Spain finds itself in this unprecedented situation after two inconclusive general elections, in December 2015 and June 2016. At both polls the PP emerged with most votes, but fell well short of the 176 seats in Congress needed to form a government. Since then the main parties – the PP, the PSOE, Ciudadanos and left-wing anti-austerity group Podemos – have failed to reach an agreement on a coalition or a minority government.
If Rajoy is unsuccessful in this investiture vote the strict timetables laid out by electoral law could see a third general election scheduled for Christmas Day.
“Unless someone during this debate expresses the opposite, I suppose that all of us want Spain to avoid new elections. Is anyone thinking about that?” Rajoy asked the assembled deputies, and was met with jeers. “I have to believe that we are all in agreement, and that we respond with the values that we all share with Spaniards.”
He concluded his speech by stating: “There must be an opposition. I don’t want to be there. But for there to be one there must be a government. Otherwise it’s not possible.
“The circumstances call for us to put ourselves at the service of consensus. I hope that at the end of this debate we will put the general interest first.”

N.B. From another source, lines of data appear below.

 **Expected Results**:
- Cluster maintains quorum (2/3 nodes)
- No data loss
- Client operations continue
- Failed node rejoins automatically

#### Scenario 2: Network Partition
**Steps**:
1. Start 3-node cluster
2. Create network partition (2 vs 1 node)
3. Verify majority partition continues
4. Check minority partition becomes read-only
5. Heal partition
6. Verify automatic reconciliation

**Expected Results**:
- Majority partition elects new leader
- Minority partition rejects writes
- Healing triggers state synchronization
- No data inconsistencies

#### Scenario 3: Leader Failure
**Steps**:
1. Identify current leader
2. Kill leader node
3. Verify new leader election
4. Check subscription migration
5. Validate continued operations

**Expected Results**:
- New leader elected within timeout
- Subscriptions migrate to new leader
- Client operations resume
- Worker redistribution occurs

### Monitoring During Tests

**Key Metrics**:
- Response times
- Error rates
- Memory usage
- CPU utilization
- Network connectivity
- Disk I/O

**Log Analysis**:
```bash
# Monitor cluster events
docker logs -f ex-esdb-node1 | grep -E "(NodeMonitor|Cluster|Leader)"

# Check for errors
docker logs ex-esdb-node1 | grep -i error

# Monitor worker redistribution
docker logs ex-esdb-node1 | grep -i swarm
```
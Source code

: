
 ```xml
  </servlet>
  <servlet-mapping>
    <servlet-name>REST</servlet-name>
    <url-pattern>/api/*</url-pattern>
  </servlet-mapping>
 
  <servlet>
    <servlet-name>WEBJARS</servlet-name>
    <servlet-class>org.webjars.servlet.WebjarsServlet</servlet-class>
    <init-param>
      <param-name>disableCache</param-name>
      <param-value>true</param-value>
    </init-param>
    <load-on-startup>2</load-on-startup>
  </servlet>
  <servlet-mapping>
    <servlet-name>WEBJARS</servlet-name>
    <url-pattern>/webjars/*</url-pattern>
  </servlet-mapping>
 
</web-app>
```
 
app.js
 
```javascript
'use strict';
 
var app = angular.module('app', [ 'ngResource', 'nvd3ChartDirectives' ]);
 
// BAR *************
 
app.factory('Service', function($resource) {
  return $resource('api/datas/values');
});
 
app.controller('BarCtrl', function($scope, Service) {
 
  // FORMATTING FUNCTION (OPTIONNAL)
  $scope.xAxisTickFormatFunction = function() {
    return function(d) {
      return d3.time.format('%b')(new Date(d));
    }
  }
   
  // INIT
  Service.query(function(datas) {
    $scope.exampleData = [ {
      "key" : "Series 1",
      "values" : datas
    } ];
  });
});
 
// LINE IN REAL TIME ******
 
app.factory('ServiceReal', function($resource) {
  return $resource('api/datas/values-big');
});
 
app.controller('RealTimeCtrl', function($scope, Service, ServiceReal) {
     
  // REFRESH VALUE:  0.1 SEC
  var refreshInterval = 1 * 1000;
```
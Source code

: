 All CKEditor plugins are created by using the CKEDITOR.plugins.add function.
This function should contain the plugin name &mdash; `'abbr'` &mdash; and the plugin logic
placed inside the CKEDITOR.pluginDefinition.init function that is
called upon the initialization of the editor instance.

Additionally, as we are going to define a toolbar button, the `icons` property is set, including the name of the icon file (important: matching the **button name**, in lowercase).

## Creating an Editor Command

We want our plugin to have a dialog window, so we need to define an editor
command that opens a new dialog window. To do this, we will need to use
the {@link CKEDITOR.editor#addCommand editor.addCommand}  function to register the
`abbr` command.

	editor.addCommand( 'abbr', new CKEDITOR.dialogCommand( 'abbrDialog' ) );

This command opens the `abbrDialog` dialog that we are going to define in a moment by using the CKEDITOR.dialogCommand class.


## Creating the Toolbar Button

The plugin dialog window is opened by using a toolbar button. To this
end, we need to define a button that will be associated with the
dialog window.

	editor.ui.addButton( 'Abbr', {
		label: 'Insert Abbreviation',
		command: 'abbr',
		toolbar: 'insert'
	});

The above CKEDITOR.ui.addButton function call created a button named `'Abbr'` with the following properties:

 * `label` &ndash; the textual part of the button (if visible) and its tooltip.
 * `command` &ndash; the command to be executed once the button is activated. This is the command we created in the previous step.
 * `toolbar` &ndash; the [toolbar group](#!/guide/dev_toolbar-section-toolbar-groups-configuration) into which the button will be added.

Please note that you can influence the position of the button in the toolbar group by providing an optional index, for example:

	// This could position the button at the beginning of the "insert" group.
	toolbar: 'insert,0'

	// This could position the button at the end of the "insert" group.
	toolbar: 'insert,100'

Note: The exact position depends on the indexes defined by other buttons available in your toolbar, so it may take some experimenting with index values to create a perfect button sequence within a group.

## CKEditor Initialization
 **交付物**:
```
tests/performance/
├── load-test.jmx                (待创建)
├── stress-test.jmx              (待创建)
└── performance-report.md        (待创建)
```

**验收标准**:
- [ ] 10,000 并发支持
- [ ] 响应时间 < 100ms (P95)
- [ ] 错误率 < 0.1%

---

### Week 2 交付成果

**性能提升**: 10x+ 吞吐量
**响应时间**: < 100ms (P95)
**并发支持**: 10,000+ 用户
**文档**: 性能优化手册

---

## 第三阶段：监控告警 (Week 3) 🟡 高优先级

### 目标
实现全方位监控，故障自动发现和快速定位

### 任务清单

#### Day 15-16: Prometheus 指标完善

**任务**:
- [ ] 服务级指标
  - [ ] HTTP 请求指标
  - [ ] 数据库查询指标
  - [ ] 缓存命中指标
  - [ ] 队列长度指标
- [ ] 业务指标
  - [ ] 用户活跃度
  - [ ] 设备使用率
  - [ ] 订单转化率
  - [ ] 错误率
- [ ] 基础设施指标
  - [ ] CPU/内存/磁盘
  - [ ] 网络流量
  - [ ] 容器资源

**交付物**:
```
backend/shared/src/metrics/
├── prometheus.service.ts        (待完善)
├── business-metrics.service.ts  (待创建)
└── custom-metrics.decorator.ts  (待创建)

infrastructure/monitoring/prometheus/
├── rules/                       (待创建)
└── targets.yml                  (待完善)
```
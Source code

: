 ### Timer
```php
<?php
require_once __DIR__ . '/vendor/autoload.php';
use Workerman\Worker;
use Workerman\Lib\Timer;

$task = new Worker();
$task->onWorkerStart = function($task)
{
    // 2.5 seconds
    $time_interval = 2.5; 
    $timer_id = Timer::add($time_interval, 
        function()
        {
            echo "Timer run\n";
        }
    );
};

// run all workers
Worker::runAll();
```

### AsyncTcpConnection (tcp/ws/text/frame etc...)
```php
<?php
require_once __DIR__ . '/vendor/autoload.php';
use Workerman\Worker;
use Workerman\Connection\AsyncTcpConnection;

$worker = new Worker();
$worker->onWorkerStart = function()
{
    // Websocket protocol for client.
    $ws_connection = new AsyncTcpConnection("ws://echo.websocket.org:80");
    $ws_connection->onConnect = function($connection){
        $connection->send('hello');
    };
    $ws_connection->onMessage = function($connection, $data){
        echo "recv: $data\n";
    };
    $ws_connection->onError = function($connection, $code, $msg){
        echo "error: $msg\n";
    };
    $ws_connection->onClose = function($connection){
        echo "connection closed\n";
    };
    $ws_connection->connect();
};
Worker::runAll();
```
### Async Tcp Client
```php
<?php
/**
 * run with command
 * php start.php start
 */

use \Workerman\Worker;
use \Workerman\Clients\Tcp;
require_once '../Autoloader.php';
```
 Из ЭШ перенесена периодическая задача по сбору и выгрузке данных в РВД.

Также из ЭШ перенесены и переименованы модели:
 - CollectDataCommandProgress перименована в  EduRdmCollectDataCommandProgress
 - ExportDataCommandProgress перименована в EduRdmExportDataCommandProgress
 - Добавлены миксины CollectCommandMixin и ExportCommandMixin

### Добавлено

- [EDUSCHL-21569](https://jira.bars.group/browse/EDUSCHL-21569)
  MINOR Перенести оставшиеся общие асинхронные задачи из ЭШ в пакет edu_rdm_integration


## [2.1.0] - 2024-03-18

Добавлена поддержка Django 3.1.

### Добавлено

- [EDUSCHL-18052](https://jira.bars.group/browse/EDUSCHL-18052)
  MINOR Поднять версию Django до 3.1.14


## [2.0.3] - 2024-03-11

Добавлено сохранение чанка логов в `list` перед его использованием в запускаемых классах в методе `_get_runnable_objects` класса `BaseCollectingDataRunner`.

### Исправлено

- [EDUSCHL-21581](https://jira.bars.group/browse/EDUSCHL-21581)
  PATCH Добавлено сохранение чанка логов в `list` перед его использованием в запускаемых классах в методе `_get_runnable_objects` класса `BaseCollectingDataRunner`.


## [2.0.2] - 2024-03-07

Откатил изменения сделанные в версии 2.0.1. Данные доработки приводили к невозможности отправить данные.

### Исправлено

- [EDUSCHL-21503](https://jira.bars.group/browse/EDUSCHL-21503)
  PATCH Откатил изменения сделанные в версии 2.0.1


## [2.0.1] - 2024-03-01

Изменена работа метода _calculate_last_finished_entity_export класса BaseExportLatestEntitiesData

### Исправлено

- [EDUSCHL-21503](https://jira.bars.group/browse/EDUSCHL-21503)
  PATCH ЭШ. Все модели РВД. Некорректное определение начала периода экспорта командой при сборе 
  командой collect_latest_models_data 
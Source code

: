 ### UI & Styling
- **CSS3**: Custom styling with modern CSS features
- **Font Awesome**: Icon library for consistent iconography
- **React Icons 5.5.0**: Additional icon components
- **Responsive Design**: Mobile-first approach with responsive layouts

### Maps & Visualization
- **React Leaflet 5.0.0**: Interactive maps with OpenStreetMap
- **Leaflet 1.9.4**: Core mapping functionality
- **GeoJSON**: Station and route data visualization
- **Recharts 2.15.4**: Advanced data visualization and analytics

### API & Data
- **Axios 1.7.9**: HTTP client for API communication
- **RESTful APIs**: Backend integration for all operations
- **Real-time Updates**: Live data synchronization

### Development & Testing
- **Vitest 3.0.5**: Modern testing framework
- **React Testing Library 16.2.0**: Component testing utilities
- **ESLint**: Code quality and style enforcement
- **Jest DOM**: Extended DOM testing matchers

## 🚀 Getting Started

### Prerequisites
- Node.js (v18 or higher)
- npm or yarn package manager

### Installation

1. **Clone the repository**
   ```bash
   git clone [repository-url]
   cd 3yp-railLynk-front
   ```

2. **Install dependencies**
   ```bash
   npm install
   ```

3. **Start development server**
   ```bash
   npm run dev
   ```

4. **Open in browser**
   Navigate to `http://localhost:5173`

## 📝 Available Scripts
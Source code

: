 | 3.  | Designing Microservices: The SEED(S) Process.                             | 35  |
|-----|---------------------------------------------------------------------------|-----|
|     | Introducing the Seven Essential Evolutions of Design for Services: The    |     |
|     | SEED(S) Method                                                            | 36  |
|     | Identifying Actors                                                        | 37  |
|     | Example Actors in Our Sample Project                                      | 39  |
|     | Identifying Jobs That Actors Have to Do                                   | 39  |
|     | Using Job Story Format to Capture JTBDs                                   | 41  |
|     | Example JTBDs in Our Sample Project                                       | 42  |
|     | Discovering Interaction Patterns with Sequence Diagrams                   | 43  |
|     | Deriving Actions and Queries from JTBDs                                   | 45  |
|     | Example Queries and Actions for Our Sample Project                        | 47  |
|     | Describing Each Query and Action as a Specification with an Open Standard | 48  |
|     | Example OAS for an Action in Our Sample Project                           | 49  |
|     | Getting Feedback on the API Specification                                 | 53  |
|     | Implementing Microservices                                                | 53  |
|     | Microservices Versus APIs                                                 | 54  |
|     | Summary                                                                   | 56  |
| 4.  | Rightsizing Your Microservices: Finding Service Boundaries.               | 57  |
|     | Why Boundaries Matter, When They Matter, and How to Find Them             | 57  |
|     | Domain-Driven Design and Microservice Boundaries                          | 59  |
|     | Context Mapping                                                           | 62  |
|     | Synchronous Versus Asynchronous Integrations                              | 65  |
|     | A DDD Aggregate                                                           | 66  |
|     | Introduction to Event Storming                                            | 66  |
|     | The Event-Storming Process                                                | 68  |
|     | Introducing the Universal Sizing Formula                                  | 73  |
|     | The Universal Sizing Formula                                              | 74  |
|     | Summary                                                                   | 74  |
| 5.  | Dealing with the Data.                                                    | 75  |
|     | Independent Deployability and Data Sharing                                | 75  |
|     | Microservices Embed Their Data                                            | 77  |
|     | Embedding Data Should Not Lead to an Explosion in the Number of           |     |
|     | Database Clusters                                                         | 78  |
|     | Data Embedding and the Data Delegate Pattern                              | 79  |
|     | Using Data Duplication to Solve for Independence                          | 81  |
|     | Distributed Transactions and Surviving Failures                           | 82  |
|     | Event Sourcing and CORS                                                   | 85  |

Other opposition parties will have the chance to respond to Rajoy before the first round of voting takes place.
Full of blackmail
However, reaction to Rajoy’s speech was swift in the halls of Congress. “We have just witnessed a speech from a tired candidate, and a political project that is worn out and contains nothing new,” PSOE spokesperson Antonio Hernando told reporters. “It was more like a bureaucrat who came to give us a summary of the state of the nation debate.
Us Socialists don’t have a single reason to give him our confidence, neither tomorrow nor Friday PSOE spokesperson Antonio Hernando
“Us Socialists don’t have a single reason to give him our confidence, neither tomorrow nor Friday. This was a speech from a bureaucrat who came to read a paper, a bureaucrat who knows that he has no role in 21st-century Spain.”
Meanwhile, Íñigo Errejón, the spokesperson for Podemos, called the speech “mediocre, full of blackmail. He knows he won’t be chosen. He spent too long saying there was no alternative. [Podemos leader] Pablo Iglesias will express tomorrow the reasons why we are going to say no and we are going to argue that there is another alternative.”
Ciudadanos, of course, was supportive of Rajoy’s speech. “The intervention was correct,” said Juan Carlos Girauta, the party’s parliamentary spokesperson. “He laid out the fact that there is no reasonable alternative to his government. In terms of the content, the prime minister laid out some of the demands. Some of them. And then he called for stability, a stable and lasting government.”